*** LISTED RECORDS ***
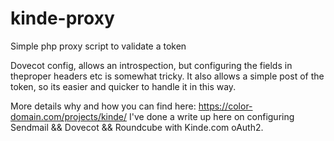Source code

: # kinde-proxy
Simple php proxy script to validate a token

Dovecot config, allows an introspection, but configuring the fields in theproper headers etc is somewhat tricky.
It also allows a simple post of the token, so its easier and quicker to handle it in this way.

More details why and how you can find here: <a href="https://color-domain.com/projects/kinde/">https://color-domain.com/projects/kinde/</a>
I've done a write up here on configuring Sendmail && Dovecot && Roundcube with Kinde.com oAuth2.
*** End of LISTED RECORDS ***
*** LISTED RECORDS ***
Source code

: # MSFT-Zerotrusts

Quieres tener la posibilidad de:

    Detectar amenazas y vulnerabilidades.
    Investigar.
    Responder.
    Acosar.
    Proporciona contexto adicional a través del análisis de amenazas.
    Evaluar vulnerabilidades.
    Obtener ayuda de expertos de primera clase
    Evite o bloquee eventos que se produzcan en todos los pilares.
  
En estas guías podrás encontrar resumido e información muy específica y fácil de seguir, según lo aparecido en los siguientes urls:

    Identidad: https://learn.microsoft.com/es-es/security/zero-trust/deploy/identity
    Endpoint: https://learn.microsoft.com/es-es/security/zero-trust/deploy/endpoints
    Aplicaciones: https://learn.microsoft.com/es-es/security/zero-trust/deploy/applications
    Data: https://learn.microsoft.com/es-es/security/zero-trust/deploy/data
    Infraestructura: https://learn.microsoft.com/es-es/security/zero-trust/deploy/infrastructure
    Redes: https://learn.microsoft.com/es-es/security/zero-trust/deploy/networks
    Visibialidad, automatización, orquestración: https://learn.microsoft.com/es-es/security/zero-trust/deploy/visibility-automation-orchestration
*** End of LISTED RECORDS ***
*** LISTED RECORDS ***
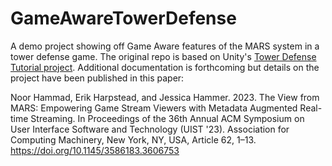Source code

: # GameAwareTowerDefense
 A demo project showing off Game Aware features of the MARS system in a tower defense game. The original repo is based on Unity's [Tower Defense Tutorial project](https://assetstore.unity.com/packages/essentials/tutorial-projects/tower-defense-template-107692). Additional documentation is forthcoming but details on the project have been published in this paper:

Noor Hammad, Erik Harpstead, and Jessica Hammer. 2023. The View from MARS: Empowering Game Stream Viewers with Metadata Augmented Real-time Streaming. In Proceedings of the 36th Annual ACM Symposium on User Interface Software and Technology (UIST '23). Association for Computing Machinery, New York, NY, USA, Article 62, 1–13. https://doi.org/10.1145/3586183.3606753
*** End of LISTED RECORDS ***
- DIRECTIONS -
Check every line of the entries above, and copy those that carry the string "Dovecot".

- EXERCISE OUTPUT -
Dovecot config, allows an introspection, but configuring the fields in theproper headers etc is somewhat tricky.
I've done a write up here on configuring Sendmail && Dovecot && Roundcube with Kinde.com oAuth2.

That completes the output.